*** Data ***

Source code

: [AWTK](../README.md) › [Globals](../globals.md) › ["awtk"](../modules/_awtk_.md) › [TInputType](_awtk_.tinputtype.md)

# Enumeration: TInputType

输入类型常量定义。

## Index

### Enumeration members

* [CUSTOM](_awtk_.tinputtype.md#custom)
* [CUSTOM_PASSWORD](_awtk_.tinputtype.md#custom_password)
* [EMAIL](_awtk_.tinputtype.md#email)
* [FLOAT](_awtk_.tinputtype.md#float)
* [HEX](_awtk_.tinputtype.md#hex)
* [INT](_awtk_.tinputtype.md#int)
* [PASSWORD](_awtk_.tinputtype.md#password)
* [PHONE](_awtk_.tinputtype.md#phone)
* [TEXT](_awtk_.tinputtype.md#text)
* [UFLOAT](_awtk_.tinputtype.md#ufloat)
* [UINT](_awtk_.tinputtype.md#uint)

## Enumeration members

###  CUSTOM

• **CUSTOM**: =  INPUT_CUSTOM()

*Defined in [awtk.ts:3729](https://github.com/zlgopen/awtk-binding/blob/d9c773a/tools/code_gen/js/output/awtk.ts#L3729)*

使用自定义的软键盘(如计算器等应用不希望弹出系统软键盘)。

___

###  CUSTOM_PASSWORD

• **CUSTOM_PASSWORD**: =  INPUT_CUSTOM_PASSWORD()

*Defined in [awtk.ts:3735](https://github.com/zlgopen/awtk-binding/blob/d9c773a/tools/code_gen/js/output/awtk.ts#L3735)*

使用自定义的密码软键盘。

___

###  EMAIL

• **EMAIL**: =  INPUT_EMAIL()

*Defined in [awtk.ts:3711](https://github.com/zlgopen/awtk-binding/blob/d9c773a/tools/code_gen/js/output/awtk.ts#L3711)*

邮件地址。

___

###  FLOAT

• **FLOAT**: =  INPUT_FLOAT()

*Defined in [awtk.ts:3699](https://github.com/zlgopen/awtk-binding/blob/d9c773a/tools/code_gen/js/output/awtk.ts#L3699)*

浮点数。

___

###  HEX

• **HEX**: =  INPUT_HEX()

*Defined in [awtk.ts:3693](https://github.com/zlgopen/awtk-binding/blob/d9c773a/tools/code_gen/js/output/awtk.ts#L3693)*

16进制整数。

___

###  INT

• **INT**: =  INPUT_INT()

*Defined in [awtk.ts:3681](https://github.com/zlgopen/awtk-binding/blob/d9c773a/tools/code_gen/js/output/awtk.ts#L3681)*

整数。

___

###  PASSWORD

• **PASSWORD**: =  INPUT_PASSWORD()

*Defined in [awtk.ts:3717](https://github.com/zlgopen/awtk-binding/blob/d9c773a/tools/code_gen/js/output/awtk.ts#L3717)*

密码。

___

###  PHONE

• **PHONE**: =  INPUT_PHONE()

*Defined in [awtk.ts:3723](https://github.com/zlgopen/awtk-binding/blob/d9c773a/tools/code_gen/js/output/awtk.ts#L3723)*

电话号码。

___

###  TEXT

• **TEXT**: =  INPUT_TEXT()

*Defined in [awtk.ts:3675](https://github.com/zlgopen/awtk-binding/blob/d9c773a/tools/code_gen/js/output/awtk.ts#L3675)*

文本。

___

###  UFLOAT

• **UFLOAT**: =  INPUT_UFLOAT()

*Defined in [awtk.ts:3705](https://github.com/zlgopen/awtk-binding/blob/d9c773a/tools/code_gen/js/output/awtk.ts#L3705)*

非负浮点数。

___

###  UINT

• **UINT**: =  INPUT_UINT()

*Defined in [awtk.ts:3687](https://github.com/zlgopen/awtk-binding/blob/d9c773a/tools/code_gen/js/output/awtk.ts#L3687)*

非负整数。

*** End of Data ***

Work request -
Copy out all of the data exactly, leaving nothing out.

Exercise response -
Source code

: [AWTK](../README.md) › [Globals](../globals.md) › ["awtk"](../modules/_awtk_.md) › [TInputType](_awtk_.tinputtype.md)

# Enumeration: TInputType

输入类型常量定义。

## Index

### Enumeration members

* [CUSTOM](_awtk_.tinputtype.md#custom)
* [CUSTOM_PASSWORD](_awtk_.tinputtype.md#custom_password)
* [EMAIL](_awtk_.tinputtype.md#email)
* [FLOAT](_awtk_.tinputtype.md#float)
* [HEX](_awtk_.tinputtype.md#hex)
* [INT](_awtk_.tinputtype.md#int)
* [PASSWORD](_awtk_.tinputtype.md#password)
* [PHONE](_awtk_.tinputtype.md#phone)
* [TEXT](_awtk_.tinputtype.md#text)
* [UFLOAT](_awtk_.tinputtype.md#ufloat)
* [UINT](_awtk_.tinputtype.md#uint)

## Enumeration members

###  CUSTOM

• **CUSTOM**: =  INPUT_CUSTOM()

*Defined in [awtk.ts:3729](https://github.com/zlgopen/awtk-binding/blob/d9c773a/tools/code_gen/js/output/awtk.ts#L3729)*

使用自定义的软键盘(如计算器等应用不希望弹出系统软键盘)。

___

###  CUSTOM_PASSWORD

• **CUSTOM_PASSWORD**: =  INPUT_CUSTOM_PASSWORD()

*Defined in [awtk.ts:3735](https://github.com/zlgopen/awtk-binding/blob/d9c773a/tools/code_gen/js/output/awtk.ts#L3735)*

使用自定义的密码软键盘。

___

###  EMAIL

• **EMAIL**: =  INPUT_EMAIL()

*Defined in [awtk.ts:3711](https://github.com/zlgopen/awtk-binding/blob/d9c773a/tools/code_gen/js/output/awtk.ts#L3711)*

邮件地址。

___

###  FLOAT

• **FLOAT**: =  INPUT_FLOAT()

*Defined in [awtk.ts:3699](https://github.com/zlgopen/awtk-binding/blob/d9c773a/tools/code_gen/js/output/awtk.ts#L3699)*

浮点数。

___

###  HEX

• **HEX**: =  INPUT_HEX()

*Defined in [awtk.ts:3693](https://github.com/zlgopen/awtk-binding/blob/d9c773a/tools/code_gen/js/output/awtk.ts#L3693)*

16进制整数。

___

###  INT

• **INT**: =  INPUT_INT()

*Defined in [awtk.ts:3681](https://github.com/zlgopen/awtk-binding/blob/d9c773a/tools/code_gen/js/output/awtk.ts#L3681)*

整数。

___

###  PASSWORD

• **PASSWORD**: =  INPUT_PASSWORD()

*Defined in [awtk.ts:3717](https://github.com/zlgopen/awtk-binding/blob/d9c773a/tools/code_gen/js/output/awtk.ts#L3717)*

密码。

___

###  PHONE

• **PHONE**: =  INPUT_PHONE()

*Defined in [awtk.ts:3723](https://github.com/zlgopen/awtk-binding/blob/d9c773a/tools/code_gen/js/output/awtk.ts#L3723)*

电话号码。

___

###  TEXT

• **TEXT**: =  INPUT_TEXT()

*Defined in [awtk.ts:3675](https://github.com/zlgopen/awtk-binding/blob/d9c773a/tools/code_gen/js/output/awtk.ts#L3675)*

文本。

___

###  UFLOAT

• **UFLOAT**: =  INPUT_UFLOAT()

*Defined in [awtk.ts:3705](https://github.com/zlgopen/awtk-binding/blob/d9c773a/tools/code_gen/js/output/awtk.ts#L3705)*

非负浮点数。

___

###  UINT

• **UINT**: =  INPUT_UINT()

*Defined in [awtk.ts:3687](https://github.com/zlgopen/awtk-binding/blob/d9c773a/tools/code_gen/js/output/awtk.ts#L3687)*

非负整数。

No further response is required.